Question 2 Calculate the calories released by the peanut in the bomb calorimeter using the following equation: \[ m c \Delta T=\mathbf{Q} \] Q = Amount of Heat Transferred (calories) \( \mathrm{m}= \) Mass of Water \( \mathrm{C}= \) Specific Heat of Water \( -1 \mathrm{cal} / \mathrm{g} /{ }^{\circ} \mathrm{C} \) \( \Delta T= \) Change in Temperature ( \( { }^{\circ} \mathrm{C} \) ) Remember: 1 gram of water \( =1 \mathrm{ml} \) (or cc) (Water temp AFTER burning) \( \qquad \) 33.5 \( { }^{\circ} \mathrm{C} \) - (Water temp BEFORE burning) \( \qquad \) \( { }^{\circ} \mathrm{C}= \) (change in temp) \( \qquad \) 10.5 \( { }^{\circ} \mathrm{C}(\Delta \mathrm{T}) \) \( \qquad \) \( \qquad \) gram(s) water \( (\mathrm{m}) \times 1 \) calorie \( / \mathrm{g} /{ }^{\circ} \mathrm{C}(\mathbf{c}) \mathrm{x} \) \( \qquad \) \( { }^{\circ} C(\Delta T)= \) \( \qquad \) calories \( (Q) \)

To bring it all together, let’s say you used 100 grams of water in the bomb calorimeter.
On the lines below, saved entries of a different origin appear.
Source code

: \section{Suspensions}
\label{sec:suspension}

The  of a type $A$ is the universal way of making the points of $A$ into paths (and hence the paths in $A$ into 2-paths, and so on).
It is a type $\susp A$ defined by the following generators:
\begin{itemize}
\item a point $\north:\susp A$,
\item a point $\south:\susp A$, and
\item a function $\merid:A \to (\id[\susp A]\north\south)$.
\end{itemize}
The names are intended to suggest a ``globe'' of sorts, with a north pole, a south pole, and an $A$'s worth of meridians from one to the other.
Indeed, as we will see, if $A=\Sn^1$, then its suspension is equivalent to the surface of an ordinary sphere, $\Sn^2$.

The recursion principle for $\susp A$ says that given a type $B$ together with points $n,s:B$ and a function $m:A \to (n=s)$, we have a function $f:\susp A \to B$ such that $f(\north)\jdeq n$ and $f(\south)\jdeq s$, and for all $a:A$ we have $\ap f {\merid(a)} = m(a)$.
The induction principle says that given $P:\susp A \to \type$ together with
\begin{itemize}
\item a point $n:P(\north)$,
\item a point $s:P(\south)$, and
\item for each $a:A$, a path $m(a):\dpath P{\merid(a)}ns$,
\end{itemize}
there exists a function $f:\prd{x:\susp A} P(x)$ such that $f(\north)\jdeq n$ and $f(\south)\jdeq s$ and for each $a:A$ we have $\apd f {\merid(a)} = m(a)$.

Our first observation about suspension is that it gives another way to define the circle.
With \( \Delta T = 10.5 \, ^\circ C \) and knowing that the specific heat of water is \( 1 \, \text{cal/g}^\circ C\), we can calculate the calories released: \[ Q = m \cdot c \cdot \Delta T = 100 \, \text{g} \times 1 \, \text{cal/g}^\circ C \times 10.5 \, ^\circ C = 1050 \, \text{calories} \] So, the peanut released a total of 1050 calories when it was burned in this scenario. Isn’t science deliciously enlightening? In the history of calorimetry, the bomb calorimeter has its roots in the late 18th century when scientists like Antoine Lavoisier began investigating the energies involved in chemical reactions. It revolutionized our understanding of thermodynamics and laid the groundwork for modern calorimetry, which is essential not only in chemistry but also in nutrition and various engineering fields. Who knew that such fiery experiences could lead to so much knowledge?